Start of GIVEN RECORDS

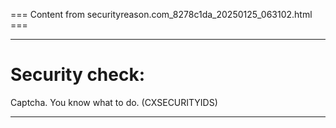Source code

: === Content from securityreason.com_8278c1da_20250125_063102.html ===


---

# Security check:

Captcha. You know what to do. (CXSECURITYIDS)

---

End of GIVEN RECORDS

_EXERCISE_:
Please write out the whole listing exactly, but not the pictures in it.

_SOLUTION FOR THIS TASK_:
Source code

: === Content from securityreason.com_8278c1da_20250125_063102.html ===


---

# Security check:

Captcha. You know what to do. (CXSECURITYIDS)

---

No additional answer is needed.